BEGIN Data

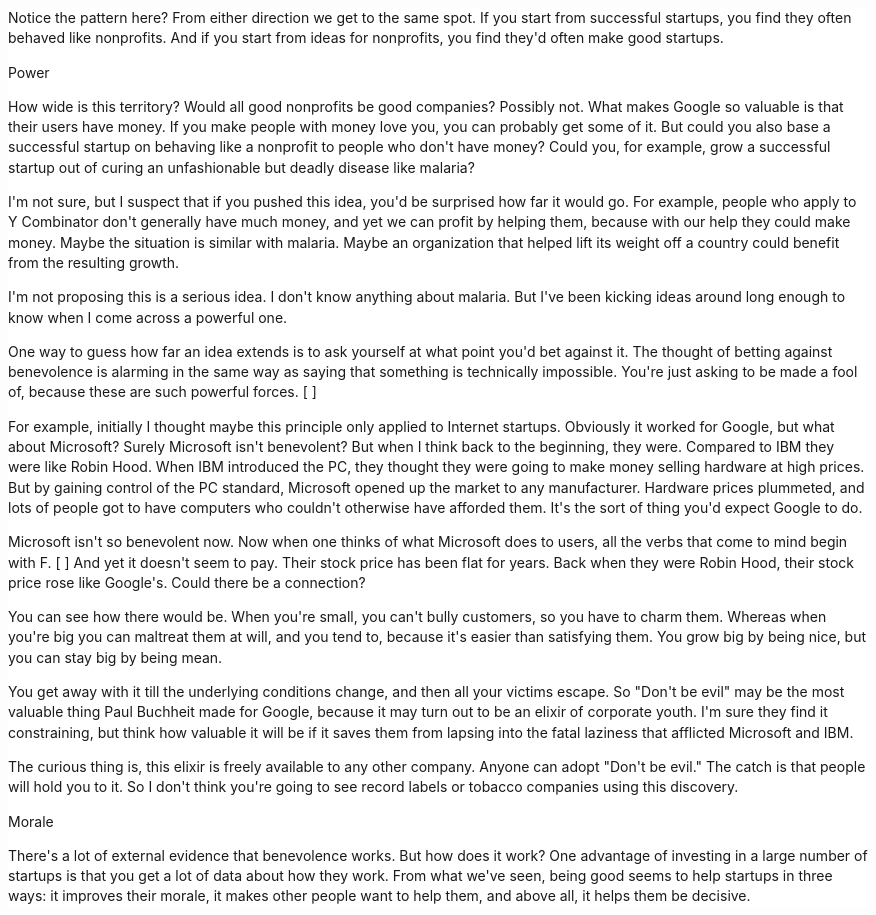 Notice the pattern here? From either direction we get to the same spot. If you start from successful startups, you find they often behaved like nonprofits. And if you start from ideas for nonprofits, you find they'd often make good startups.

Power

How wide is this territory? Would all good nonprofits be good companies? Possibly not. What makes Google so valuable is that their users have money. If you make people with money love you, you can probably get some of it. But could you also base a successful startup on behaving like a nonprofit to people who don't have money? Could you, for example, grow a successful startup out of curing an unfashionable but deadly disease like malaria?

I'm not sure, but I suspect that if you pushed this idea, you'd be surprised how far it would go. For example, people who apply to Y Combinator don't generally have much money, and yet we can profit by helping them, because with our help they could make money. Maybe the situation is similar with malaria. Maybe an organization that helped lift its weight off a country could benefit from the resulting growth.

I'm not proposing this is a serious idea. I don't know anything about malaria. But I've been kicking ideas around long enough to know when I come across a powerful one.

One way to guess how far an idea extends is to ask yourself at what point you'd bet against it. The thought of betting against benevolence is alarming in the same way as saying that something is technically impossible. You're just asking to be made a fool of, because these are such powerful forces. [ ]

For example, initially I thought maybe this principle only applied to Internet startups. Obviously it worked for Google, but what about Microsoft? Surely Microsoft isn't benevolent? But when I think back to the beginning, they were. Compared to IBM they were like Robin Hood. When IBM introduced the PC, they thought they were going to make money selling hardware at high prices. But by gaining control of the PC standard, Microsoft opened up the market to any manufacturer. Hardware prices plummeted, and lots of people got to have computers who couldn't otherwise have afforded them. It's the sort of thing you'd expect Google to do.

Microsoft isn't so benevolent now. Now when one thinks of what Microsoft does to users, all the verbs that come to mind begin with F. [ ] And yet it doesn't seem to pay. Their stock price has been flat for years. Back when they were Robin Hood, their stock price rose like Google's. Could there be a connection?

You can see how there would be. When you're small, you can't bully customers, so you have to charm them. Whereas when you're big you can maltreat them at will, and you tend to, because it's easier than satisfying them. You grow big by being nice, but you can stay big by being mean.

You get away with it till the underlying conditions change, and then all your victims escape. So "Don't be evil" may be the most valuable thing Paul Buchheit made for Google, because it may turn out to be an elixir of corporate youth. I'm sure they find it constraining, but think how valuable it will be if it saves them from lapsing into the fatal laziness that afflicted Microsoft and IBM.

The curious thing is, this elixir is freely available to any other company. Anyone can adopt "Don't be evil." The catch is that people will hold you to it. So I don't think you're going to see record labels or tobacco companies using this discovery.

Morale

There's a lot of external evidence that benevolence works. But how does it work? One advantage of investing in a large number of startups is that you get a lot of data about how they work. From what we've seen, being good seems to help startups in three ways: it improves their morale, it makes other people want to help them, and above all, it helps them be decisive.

END Data

# [How to complete this task]
What are the lines above, starting at the one with "I'm not sure, but" and ending at the one with "One way to guess"? Give them again exactly, and only them.

# [Exercise answer]
I'm not sure, but I suspect that if you pushed this idea, you'd be surprised how far it would go. For example, people who apply to Y Combinator don't generally have much money, and yet we can profit by helping them, because with our help they could make money. Maybe the situation is similar with malaria. Maybe an organization that helped lift its weight off a country could benefit from the resulting growth.

I'm not proposing this is a serious idea. I don't know anything about malaria. But I've been kicking ideas around long enough to know when I come across a powerful one.

One way to guess how far an idea extends is to ask yourself at what point you'd bet against it. The thought of betting against benevolence is alarming in the same way as saying that something is technically impossible. You're just asking to be made a fool of, because these are such powerful forces. [ ]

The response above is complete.